Database ve Log dosyalarının ayrı Disk'lerde veya RAID yapılandırma işlemiyle korunmuş farklı dizinlerde tutulması, sadece performans değil, güvenlik ve yönetilebilirlik açısından da avantaj sağlar. Çünkü yoğun kullanıcı ve nesne etkileşiminin yaşandığı ortamlarda bu dosyaların erişim hızı doğrudan Active Directory Replication, Authentication (kimlik doğrulama) süreleri ve genel sistem yanıt süresine etki eder. Yapının büyümesiyle birlikte yaşanacak performans problemleri genellikle bu tür temel yapılandırma tercihleriyle doğrudan ilişkilidir.
Bu taşıma işlemi tek başına performans artışı sağlamaz; aynı zamanda Log dosyalarının tutulduğu alanda detaylı izleme yapılmasına, ayrı Disk kotalarıyla denetim uygulanmasına ve Backup stratejilerinin daha esnek tanımlanmasına da zemin hazırlar. Ancak tüm bu faydalara rağmen, bu işlem plansız yapıldığında oldukça risklidir. Çünkü Active Directory servisleri doğrudan bu dosyalarla entegre çalışır ve yapılacak en küçük bir hata, Directory Services’in başlatılamaması gibi ciddi sonuçlara yol açabilir.

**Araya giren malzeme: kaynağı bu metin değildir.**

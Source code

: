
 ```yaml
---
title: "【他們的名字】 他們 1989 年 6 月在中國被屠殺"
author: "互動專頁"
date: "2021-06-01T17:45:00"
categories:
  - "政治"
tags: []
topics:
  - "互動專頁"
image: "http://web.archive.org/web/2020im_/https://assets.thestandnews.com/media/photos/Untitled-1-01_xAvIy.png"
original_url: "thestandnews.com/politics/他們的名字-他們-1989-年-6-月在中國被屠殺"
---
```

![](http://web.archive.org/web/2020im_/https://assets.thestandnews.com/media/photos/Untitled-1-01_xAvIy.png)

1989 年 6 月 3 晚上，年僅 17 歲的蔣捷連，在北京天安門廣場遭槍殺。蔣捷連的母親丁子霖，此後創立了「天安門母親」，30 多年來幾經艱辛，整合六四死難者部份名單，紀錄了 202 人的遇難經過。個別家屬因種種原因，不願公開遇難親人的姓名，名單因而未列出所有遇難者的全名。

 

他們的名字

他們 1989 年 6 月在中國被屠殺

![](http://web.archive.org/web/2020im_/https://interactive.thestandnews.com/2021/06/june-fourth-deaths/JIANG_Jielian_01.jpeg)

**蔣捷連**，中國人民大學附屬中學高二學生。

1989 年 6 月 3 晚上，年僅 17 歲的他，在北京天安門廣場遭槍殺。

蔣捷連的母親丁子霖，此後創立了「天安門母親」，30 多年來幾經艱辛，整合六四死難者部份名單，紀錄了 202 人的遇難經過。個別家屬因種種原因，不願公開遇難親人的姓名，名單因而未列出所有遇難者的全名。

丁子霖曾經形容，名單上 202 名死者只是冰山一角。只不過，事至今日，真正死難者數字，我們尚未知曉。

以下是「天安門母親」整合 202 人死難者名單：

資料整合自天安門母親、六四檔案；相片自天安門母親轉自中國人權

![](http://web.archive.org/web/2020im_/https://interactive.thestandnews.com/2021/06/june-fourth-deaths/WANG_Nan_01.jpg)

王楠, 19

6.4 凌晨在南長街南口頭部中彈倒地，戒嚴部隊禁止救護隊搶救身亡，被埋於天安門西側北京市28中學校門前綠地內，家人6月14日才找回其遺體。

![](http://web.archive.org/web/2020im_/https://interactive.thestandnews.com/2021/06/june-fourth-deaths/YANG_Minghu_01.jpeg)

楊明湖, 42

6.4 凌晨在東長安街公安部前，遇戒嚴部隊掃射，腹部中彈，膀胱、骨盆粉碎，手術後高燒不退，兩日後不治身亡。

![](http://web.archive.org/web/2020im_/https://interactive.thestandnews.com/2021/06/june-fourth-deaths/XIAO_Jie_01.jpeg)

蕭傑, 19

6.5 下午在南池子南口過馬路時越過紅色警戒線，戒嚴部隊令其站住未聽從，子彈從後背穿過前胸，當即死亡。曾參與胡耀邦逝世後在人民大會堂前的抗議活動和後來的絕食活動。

İyi planlanmış bir taşıma süreci, yalnızca bugünü değil, yapının gelecekteki ihtiyaçlarını da gözeten bir iyileştirme anlamına gelir. Bu işlem sadece yapılabiliyor diye değil, gerçekten ihtiyaç varsa ve sistemin geleceği düşünülerek gerekçelendiriliyorsa yapılmalıdır. Aksi takdirde, stabil çalışan bir yapının gereksiz yere riske atılması söz konusu olabilir. Bu yüzden karar vermeden önce, ortamın mevcut Disk kullanımı, büyüme tahminleri, yedekleme stratejileri ve olası felaket senaryoları birlikte değerlendirilmelidir.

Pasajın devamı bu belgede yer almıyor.